__Aim of the exercise__: Search the data below for the string "Less". Extract every line that contains it.

__Dataset extract__:
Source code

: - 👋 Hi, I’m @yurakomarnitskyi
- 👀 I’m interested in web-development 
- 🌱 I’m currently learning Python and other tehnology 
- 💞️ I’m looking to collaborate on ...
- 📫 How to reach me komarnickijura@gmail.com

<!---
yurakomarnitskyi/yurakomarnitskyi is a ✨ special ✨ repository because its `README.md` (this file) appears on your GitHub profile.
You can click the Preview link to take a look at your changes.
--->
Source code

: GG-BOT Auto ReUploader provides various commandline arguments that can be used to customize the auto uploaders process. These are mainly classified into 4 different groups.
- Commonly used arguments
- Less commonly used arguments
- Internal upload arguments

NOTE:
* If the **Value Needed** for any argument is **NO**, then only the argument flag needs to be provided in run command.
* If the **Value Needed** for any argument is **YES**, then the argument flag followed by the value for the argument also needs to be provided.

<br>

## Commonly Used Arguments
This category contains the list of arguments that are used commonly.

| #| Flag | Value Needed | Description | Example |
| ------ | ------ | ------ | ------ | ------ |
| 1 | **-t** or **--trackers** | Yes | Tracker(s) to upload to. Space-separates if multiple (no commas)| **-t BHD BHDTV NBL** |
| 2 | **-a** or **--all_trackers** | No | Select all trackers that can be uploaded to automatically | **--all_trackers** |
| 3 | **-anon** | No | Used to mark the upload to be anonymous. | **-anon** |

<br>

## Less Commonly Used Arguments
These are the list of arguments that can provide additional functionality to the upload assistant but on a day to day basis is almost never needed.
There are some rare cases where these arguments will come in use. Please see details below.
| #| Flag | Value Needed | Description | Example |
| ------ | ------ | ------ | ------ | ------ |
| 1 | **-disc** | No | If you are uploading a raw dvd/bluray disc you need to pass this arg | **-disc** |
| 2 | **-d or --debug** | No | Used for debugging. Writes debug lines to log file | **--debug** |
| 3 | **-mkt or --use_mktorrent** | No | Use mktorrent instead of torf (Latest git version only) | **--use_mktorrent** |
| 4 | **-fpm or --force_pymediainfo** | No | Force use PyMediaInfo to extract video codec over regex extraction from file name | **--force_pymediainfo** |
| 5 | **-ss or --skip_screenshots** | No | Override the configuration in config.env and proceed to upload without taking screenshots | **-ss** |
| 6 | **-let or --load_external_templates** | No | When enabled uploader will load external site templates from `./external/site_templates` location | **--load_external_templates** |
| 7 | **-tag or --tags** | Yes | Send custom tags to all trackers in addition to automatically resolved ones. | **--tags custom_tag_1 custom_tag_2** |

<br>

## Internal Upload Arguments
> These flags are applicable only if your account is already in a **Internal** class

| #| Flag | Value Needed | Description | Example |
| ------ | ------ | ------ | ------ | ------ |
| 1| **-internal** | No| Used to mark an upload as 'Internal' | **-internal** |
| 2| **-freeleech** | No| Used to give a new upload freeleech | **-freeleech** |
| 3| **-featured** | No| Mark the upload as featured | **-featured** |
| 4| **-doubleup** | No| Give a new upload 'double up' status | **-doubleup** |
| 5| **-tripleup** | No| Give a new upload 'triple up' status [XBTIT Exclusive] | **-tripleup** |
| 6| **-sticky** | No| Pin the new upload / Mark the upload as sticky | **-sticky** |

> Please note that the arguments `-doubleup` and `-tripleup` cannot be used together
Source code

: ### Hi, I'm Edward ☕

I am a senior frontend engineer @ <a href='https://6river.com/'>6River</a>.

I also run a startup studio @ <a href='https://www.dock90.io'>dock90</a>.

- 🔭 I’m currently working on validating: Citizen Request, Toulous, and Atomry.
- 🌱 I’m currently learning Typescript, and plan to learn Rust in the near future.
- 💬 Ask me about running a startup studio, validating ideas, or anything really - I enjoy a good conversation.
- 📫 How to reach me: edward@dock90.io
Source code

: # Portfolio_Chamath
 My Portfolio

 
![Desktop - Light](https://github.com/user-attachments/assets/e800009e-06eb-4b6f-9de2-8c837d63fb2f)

* * *

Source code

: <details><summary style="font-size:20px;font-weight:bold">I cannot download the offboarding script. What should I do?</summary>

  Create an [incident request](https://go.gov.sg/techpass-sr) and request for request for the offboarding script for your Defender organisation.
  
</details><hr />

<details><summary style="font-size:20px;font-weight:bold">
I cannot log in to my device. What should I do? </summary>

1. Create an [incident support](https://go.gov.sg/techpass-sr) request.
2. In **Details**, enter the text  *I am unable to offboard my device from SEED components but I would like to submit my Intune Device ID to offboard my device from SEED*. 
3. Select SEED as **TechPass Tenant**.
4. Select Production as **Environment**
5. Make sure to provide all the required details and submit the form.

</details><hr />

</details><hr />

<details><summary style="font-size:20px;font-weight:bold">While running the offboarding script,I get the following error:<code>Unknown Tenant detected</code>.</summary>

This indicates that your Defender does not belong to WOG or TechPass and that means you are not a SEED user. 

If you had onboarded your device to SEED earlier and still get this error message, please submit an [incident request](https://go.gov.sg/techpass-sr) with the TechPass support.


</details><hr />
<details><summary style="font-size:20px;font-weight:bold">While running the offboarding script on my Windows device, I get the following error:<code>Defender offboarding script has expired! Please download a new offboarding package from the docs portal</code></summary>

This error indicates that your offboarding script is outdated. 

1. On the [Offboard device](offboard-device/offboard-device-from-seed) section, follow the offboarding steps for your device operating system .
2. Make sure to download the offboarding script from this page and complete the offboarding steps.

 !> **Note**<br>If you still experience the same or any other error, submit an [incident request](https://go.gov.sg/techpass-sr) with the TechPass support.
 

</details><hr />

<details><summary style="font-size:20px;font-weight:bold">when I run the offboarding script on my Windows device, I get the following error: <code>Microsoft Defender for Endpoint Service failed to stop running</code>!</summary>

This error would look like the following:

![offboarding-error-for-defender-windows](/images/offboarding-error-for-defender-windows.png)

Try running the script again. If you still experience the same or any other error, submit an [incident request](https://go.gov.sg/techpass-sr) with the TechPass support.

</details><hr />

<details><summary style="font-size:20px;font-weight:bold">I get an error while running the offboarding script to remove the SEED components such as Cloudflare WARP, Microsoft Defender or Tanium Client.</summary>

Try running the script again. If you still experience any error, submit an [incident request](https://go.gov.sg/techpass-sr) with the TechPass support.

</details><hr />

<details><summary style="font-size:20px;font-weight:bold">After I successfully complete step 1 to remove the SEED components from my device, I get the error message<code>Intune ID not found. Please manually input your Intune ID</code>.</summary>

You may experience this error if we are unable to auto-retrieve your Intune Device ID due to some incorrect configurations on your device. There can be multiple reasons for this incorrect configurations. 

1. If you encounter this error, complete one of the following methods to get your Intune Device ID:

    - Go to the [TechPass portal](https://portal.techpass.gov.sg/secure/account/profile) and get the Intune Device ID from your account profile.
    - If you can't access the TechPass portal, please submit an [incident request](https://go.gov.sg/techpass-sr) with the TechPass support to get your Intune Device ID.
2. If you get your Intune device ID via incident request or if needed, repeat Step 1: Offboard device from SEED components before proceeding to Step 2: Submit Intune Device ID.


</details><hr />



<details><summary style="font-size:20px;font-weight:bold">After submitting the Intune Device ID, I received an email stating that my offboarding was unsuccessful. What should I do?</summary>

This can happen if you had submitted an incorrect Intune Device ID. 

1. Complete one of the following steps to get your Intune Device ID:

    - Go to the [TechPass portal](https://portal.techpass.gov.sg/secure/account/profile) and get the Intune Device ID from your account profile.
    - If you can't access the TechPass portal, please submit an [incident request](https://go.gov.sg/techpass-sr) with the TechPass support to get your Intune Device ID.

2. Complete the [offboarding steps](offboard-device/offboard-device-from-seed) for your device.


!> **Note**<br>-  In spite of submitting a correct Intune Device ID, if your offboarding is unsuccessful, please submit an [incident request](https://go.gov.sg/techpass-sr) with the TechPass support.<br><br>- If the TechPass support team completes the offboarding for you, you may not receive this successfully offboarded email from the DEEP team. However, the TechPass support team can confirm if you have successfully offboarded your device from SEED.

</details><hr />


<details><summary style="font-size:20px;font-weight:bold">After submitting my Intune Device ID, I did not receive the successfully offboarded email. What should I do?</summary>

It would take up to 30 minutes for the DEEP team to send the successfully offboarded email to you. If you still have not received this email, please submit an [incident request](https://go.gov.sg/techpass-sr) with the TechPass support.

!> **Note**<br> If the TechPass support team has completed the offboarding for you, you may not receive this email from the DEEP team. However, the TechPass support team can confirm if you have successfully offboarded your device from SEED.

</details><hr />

__Written answer__:
- Less commonly used arguments
## Less Commonly Used Arguments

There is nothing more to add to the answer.